Does he have a regular GP he sees who you can speak to?
04-04-2023 10:50 AM
04-04-2023 10:50 AM
I understand what you’re going through my husband was diagnosed paranoid schizophrenic 15 years ago. The first time he tried to cut down the meds he left me blaming me for everything wrong with us he ended up in hospital and the meds went back up again. He’s been stable the past ten years although I have had to love with the fact that his meds debilitate him so I’ve had to do everything for the house and the kids he works and that’s all he can manage. Social life non existent he doesn’t like people in general. Lots of conspiracy theories very dark topics and him burying himself on YouTube to escape the noise of our family. I accepted him because I love him. Recently he started having a delusion that I am too familiar with my daughters boyfriend and soon after started cut down his meds. Then a couple of weeks ago he exploded at me for what he calls me being inappropriately dressed in my own bedroom I had a tshirt on because my daughters boyfriend was on the house. He has since left me. I am heartbroken and confused I think it’s the meds but I can’t be sure he’s only angry with me and seems to be living his best life like I’m nothing
27-02-2024 12:13 PM
27-02-2024 12:13 PM
Hi @Cauli
Im new here and have just read your reply- it sounds just like what Im going through with my husband now. He has now included me in his delusions and thinks I'm lying to him. And same also, just wants to live with this low key and not see anyone as he now believes these things 24/7.

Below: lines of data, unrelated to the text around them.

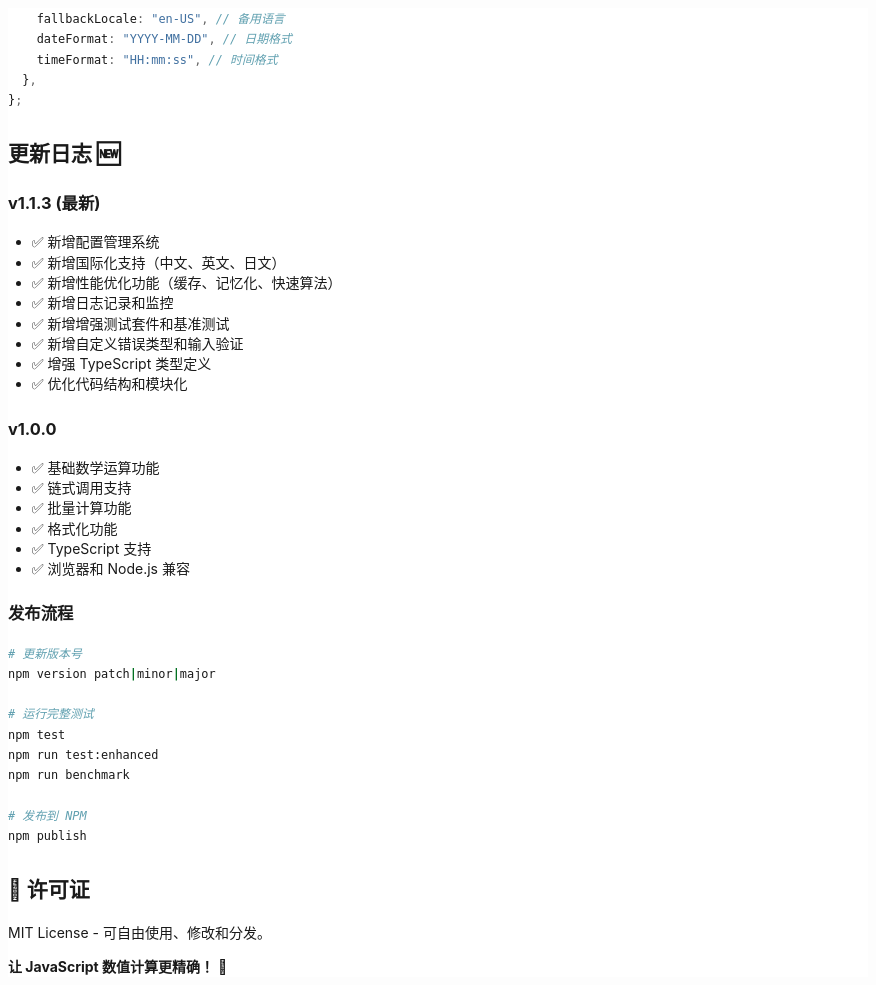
 ```javascript
    fallbackLocale: "en-US", // 备用语言
    dateFormat: "YYYY-MM-DD", // 日期格式
    timeFormat: "HH:mm:ss", // 时间格式
  },
};
```

## 更新日志 🆕

### v1.1.3 (最新)

- ✅ 新增配置管理系统
- ✅ 新增国际化支持（中文、英文、日文）
- ✅ 新增性能优化功能（缓存、记忆化、快速算法）
- ✅ 新增日志记录和监控
- ✅ 新增增强测试套件和基准测试
- ✅ 新增自定义错误类型和输入验证
- ✅ 增强 TypeScript 类型定义
- ✅ 优化代码结构和模块化

### v1.0.0

- ✅ 基础数学运算功能
- ✅ 链式调用支持
- ✅ 批量计算功能
- ✅ 格式化功能
- ✅ TypeScript 支持
- ✅ 浏览器和 Node.js 兼容

### 发布流程

```bash
# 更新版本号
npm version patch|minor|major

# 运行完整测试
npm test
npm run test:enhanced
npm run benchmark

# 发布到 NPM
npm publish
```

## 📄 许可证

MIT License - 可自由使用、修改和分发。

**让 JavaScript 数值计算更精确！** 🎯
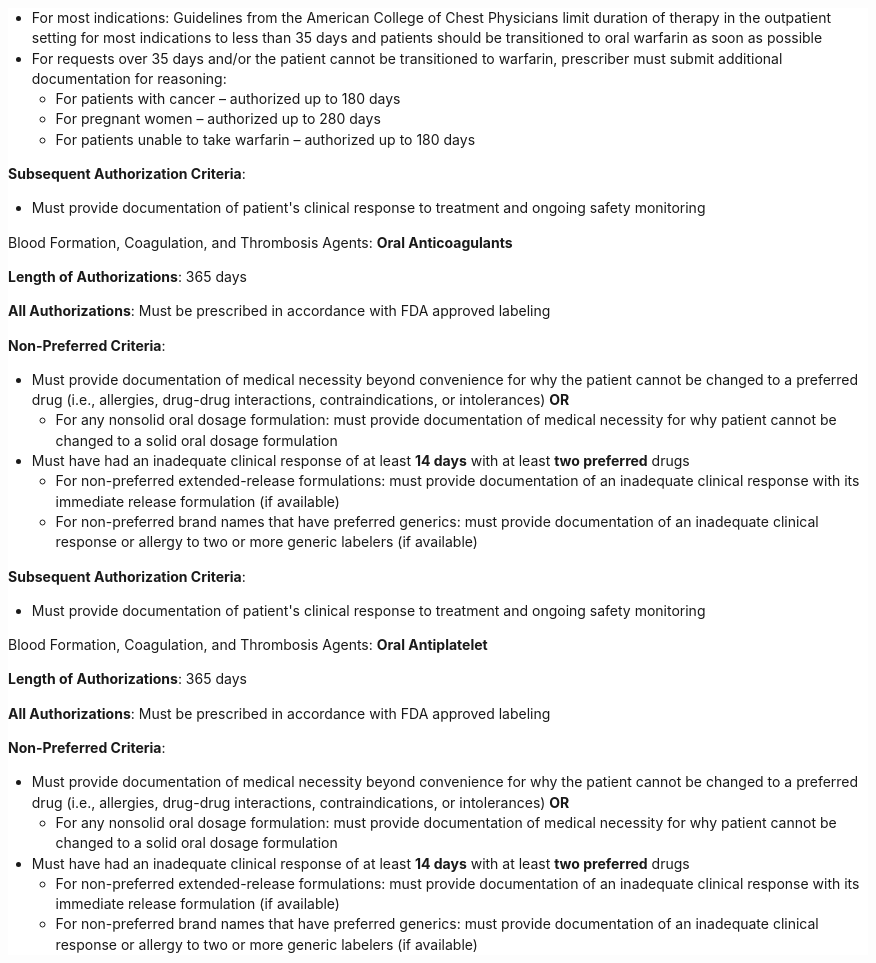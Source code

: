 - For most indications: Guidelines from the American College of Chest Physicians limit duration of therapy in the outpatient setting for most indications to less than 35 days and patients should be transitioned to oral warfarin as soon as possible
- For requests over 35 days and/or the patient cannot be transitioned to warfarin, prescriber must submit additional documentation for reasoning:
    - For patients with cancer – authorized up to 180 days
    - For pregnant women – authorized up to 280 days
    - For patients unable to take warfarin – authorized up to 180 days

**Subsequent Authorization Criteria**:

- Must provide documentation of patient's clinical response to treatment and ongoing safety monitoring

Blood Formation, Coagulation, and Thrombosis Agents: **Oral Anticoagulants**

**Length of Authorizations**: 365 days

**All Authorizations**: Must be prescribed in accordance with FDA approved labeling

**Non-Preferred Criteria**:

- Must provide documentation of medical necessity beyond convenience for why the patient cannot be changed to a preferred drug (i.e., allergies, drug-drug interactions, contraindications, or intolerances) **OR**
    - For any nonsolid oral dosage formulation: must provide documentation of medical necessity for why patient cannot be changed to a solid oral dosage formulation
- Must have had an inadequate clinical response of at least **14 days** with at least **two preferred** drugs
    - For non-preferred extended-release formulations: must provide documentation of an inadequate clinical response with its immediate release formulation (if available)
    - For non-preferred brand names that have preferred generics: must provide documentation of an inadequate clinical response or allergy to two or more generic labelers (if available)

**Subsequent Authorization Criteria**:

- Must provide documentation of patient's clinical response to treatment and ongoing safety monitoring

Blood Formation, Coagulation, and Thrombosis Agents: **Oral Antiplatelet**

**Length of Authorizations**: 365 days

**All Authorizations**: Must be prescribed in accordance with FDA approved labeling

**Non-Preferred Criteria**:

- Must provide documentation of medical necessity beyond convenience for why the patient cannot be changed to a preferred drug (i.e., allergies, drug-drug interactions, contraindications, or intolerances) **OR**
    - For any nonsolid oral dosage formulation: must provide documentation of medical necessity for why patient cannot be changed to a solid oral dosage formulation
- Must have had an inadequate clinical response of at least **14 days** with at least **two preferred** drugs
    - For non-preferred extended-release formulations: must provide documentation of an inadequate clinical response with its immediate release formulation (if available)
    - For non-preferred brand names that have preferred generics: must provide documentation of an inadequate clinical response or allergy to two or more generic labelers (if available)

How have you coped since, have you managed to get him to seek help?
12-08-2024 12:39 PM
12-08-2024 12:39 PM
@Sem1Hi 👋
So sorry for such a late response. This is the first chance I've had to reply. We've been doing better since I made that post. He agreed to getting some extra help and we went twice to see a psychiatrist, but as usual, he decided there's nothing they can help him with that he can't do himself. He is actually good at counseling himself nowadays.
So since that last bout of paranoia and what not, he's been mostly okay and managing, therefore, I've been feeling a lot better and more at ease
I hope things are going good for you both as well and sorry I can't truly help with your situation.